In that garbage time game against the Angels, McHugh not only threw the slider more (not quite at the expense of his curveball - we'll get to that later), but generated a significant number of whiffs on it as well.
:no_upscale()/cdn.vox-cdn.com/uploads/chorus_asset/file/9000883/Brooksbaseball_Chart_5.png)
The results from McHugh's slider have been quite encouraging so far. He's throwing the pitch at around 80 mph, a good five mph faster than his slow curve and generating whiffs on nearly 22% of his sliders so far in 2017, not far off from his career whiff rates with the curve.
This article from Jake Kaplan at The Chron says McHugh picked up the slider to attack right-handed hitters, and the heatmaps back that up.
:no_upscale()/cdn.vox-cdn.com/uploads/chorus_asset/file/9003677/McHugh_sl.png)
So far, that's an encouraging whiff rate and conservative location of a new pitch from McHugh - keeping an offering he's probably still trying to get comfortable with away from hitters, and only throwing it to righties in the first place seems a safe route to go. Fangraphs even likes the slider enough to give it a positive pitch value of 2.0 (runs better than average) and 3.58 runs above average per 100 sliders thrown through his first three starts. So even a pitch that McHugh is being "careful" with is showing some really positive results (whiffs and pretty much no hard contact) in a small sample.
Here's the slider in action against Tampa Bay last week on a 1-2 pitch to Wilson Ramos.
That thing has some pretty wicked movement for a pitch McHugh supposedly just started throwing - we're so used to seeing the low to mid-70s, looping curve from McHugh that this almost looks unnatural for him, but he certainly looks to have some confidence in it.

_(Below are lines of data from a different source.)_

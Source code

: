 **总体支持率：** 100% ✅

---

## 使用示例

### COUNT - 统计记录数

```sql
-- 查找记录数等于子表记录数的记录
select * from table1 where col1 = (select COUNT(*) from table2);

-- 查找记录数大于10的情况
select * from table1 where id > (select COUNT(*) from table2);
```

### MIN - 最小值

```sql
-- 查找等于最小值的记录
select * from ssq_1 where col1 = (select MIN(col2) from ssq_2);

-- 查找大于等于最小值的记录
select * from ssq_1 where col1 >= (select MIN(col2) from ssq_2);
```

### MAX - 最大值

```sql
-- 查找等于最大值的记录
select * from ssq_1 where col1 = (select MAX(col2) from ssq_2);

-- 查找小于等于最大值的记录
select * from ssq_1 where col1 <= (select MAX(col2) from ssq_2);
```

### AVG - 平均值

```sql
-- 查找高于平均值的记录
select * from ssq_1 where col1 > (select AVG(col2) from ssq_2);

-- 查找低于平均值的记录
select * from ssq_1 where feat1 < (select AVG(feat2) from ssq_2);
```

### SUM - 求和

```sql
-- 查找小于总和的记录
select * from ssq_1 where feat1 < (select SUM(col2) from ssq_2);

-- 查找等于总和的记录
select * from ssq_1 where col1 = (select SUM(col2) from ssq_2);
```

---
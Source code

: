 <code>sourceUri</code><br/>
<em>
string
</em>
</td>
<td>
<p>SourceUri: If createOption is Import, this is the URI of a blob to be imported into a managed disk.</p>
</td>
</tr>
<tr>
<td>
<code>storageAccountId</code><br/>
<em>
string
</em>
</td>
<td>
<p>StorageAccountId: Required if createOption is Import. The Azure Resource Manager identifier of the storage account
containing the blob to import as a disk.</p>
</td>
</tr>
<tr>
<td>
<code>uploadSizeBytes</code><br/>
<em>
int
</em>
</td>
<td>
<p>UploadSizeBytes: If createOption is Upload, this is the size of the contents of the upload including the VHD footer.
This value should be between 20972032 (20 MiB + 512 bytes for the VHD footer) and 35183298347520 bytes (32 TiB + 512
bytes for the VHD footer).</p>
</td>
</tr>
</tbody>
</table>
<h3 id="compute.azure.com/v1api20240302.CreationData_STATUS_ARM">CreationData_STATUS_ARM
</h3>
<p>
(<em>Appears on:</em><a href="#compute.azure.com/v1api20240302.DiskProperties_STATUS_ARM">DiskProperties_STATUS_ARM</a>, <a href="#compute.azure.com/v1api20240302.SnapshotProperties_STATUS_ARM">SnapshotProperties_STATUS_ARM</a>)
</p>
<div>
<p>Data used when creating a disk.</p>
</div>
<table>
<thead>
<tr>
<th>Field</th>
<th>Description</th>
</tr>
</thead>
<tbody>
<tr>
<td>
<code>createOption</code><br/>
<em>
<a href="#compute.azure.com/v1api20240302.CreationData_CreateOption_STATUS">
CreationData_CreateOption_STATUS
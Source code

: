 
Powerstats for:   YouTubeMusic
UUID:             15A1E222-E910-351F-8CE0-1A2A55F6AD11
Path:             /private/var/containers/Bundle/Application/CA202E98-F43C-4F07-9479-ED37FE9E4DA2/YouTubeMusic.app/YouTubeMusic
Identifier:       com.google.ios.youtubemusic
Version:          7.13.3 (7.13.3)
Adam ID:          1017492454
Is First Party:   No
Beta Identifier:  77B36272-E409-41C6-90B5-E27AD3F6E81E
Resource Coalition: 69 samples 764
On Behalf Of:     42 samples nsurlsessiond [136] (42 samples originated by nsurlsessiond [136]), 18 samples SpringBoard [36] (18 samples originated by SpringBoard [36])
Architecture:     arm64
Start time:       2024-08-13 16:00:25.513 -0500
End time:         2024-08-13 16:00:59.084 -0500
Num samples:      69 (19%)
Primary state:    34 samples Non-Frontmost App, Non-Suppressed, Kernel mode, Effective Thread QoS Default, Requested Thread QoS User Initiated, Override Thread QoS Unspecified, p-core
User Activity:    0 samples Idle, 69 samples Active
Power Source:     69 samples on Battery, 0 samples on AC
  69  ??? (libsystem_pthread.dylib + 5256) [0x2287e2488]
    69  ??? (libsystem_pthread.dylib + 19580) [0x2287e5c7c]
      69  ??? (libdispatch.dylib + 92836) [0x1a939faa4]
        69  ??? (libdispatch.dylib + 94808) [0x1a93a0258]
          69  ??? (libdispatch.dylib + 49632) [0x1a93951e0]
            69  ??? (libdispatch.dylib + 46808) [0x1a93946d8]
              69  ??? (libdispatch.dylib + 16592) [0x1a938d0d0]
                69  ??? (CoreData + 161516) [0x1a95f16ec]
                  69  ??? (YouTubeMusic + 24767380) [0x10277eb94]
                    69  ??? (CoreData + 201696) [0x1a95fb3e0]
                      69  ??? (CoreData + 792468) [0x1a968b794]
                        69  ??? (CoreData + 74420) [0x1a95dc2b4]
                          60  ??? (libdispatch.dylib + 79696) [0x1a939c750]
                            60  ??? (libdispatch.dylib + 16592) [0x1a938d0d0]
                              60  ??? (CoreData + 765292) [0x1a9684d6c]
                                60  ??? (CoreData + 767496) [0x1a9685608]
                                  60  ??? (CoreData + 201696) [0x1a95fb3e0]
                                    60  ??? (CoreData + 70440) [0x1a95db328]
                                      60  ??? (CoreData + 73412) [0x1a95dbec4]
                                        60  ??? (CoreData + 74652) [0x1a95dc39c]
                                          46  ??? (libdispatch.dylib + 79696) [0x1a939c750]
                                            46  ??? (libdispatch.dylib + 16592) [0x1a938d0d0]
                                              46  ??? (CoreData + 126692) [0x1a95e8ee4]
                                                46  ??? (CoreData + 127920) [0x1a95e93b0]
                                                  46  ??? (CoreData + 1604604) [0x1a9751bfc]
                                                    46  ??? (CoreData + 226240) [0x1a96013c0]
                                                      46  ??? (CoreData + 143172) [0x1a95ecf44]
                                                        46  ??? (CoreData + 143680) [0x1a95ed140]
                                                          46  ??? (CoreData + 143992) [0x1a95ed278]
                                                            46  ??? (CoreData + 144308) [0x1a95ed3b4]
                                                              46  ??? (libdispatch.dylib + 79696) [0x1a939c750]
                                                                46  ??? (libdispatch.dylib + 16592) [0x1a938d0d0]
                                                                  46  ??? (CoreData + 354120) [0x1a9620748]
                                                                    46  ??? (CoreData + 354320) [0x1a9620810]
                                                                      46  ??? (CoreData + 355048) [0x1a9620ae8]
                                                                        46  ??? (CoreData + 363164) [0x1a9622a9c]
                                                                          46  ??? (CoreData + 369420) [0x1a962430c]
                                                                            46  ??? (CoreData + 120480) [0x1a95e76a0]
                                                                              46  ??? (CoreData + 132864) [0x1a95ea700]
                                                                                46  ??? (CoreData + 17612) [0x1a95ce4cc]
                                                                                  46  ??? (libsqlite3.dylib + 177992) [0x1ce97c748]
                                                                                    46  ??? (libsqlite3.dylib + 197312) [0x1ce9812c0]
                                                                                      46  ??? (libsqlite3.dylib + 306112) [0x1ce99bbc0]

What about the indirect implications of this new pitch? It probably wouldn't be a good thing for McHugh to cannibalize his curve with the slider. The curve is sort of McHugh's "narrative" pitch - it's what turned him from a low-K, 8.00 ERA pitcher in Colorado and New York into a guy who's averaged a 114 ERA+ across four seasons in Houston. It has appeal because it made McHugh who he is now, and it works - the strikeout rates, spin rates and general consistency of his results throwing off that pitch back up who he's been since 2014.
Fortunately, the curve probably isn't going anywhere. McHugh's early tendency to throw the slider almost exclusively to righties makes it more of a third, conditional option, and A.J. Hinch has limited McHugh's workload in his three starts (he's averaged 86 pitches since coming off the DL, an understandably cautious amount), which skew his curveball percentages down relative to raw counts. Once McHugh gets back to a normal ~100 pitch outing, it's likely we'll see his curveball usage rate rise back to career norms with more chances to throw his best pitch.
It's only fitting that a guy who experienced a career renaissance in 2014 by throwing his nastiest breaking pitch more than a quarter of the time is learning something from Brad Peacock, who's currently following the same path as McHugh - this might be the Year of the Slider in Houston, as Peacock has thrown it at career-high levels with his own unprecedented success. Early returns show that this slider can be a valuable weapon for McHugh - maybe not quite at Peacock levels, but using it ahead in counts, out of the zone and as a differentiator to his other stuff might be all he needs to make it a valuable pitch going forward. Look for McHugh's slider in those scenarios, and let's hope we see more like that 1-2 pitch to Ramos a few more times this season.